Centrica-owned British Gas said the price rise is its first since November 2013 and the group pledged to help protect more than 200,000 vulnerable customers from the increase.
Details of the increase come as Centrica posted half-year results revealing earnings from its consumer business plunged by more than a quarter after it lost 377,000 UK customer accounts.
Underlying operating profits from its UK home energy supply arm tumbled 26% to £381 million as the group said it was also hit by warmer than normal temperatures and the pre-payment tariff cap.
Centrica’s overall underlying operating profits were 4% lower at £816 million for the six months to June 30.

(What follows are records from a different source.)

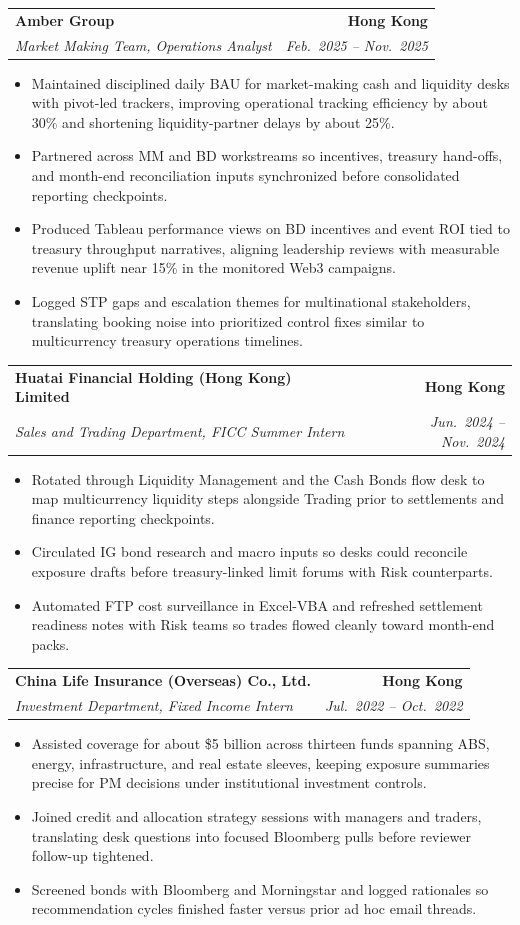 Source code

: \documentclass[9pt,a4paper]{extarticle}
\makeatletter
\newcommand{\resumeSubheading}[4]{%
  \vspace{0.6em}%
  \begin{tabular*}{\textwidth}{l@{\extracolsep{\fill}}r}
    \textbf{#1} & \textbf{#2} \\
    \textit{\small #3} & \textit{\small #4} \\
  \end{tabular*}\vspace{0.32em}}
\makeatother
\begin{document}
\resumeSubheading{Amber Group}{Hong Kong}{Market Making Team, Operations Analyst}{Feb.\ 2025 -- Nov.\ 2025}
\begin{itemize}
  \item Maintained disciplined daily BAU for market-making cash and liquidity desks with pivot-led trackers, improving operational tracking efficiency by about 30\% and shortening liquidity-partner delays by about 25\%.
  \item Partnered across MM and BD workstreams so incentives, treasury hand-offs, and month-end reconciliation inputs synchronized before consolidated reporting checkpoints.
  \item Produced Tableau performance views on BD incentives and event ROI tied to treasury throughput narratives, aligning leadership reviews with measurable revenue uplift near 15\% in the monitored Web3 campaigns.
  \item Logged STP gaps and escalation themes for multinational stakeholders, translating booking noise into prioritized control fixes similar to multicurrency treasury operations timelines.
\end{itemize}

\resumeSubheading{Huatai Financial Holding (Hong Kong) Limited}{Hong Kong}{Sales and Trading Department, FICC Summer Intern}{Jun.\ 2024 -- Nov.\ 2024}
\begin{itemize}
  \item Rotated through Liquidity Management and the Cash Bonds flow desk to map multicurrency liquidity steps alongside Trading prior to settlements and finance reporting checkpoints.
  \item Circulated IG bond research and macro inputs so desks could reconcile exposure drafts before treasury-linked limit forums with Risk counterparts.
  \item Automated FTP cost surveillance in Excel-VBA and refreshed settlement readiness notes with Risk teams so trades flowed cleanly toward month-end packs.
\end{itemize}

\resumeSubheading{China Life Insurance (Overseas) Co., Ltd.}{Hong Kong}{Investment Department, Fixed Income Intern}{Jul.\ 2022 -- Oct.\ 2022}
\begin{itemize}
  \item Assisted coverage for about \$5 billion across thirteen funds spanning ABS, energy, infrastructure, and real estate sleeves, keeping exposure summaries precise for PM decisions under institutional investment controls.
  \item Joined credit and allocation strategy sessions with managers and traders, translating desk questions into focused Bloomberg pulls before reviewer follow-up tightened.
  \item Screened bonds with Bloomberg and Morningstar and logged rationales so recommendation cycles finished faster versus prior ad hoc email threads.
\end{itemize}
\end{document}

The group said it held off from the price rise for “up to six months longer than some of our competitors”.
The price hike will mean an average dual fuel bill for a typical annual household tariff will rise by £76 to £1,120 — a 7.3% increase, according to British Gas. The group said it will give more than 200,000 customers receiving a warm home discount a £76 credit.
British Gas is the last of the Big Six providers to increase prices after it promised in December last year to freeze tariffs until August. The group insisted its overall electricity costs had increased by 16% since 2014.
But the move flies in the face of the Government, which made a pre-election pledge to introduce a price cap, although that has since been watered down to cover vulnerable households only.
Centrica chief executive Iain Conn said that while the commodity price of electricity had come down, it was facing “significant cost pressure” on transmission and distribution, as well as costs associated with Government policy.
A spokeswoman for the Department for Business, Energy and Industrial Strategy said: “We’re concerned this price rise will hit many people already on poor-value tariffs.”
The Government says its policy costs make up a relatively small proportion of household energy bills and cannot by themselves explain price rises announced by energy suppliers.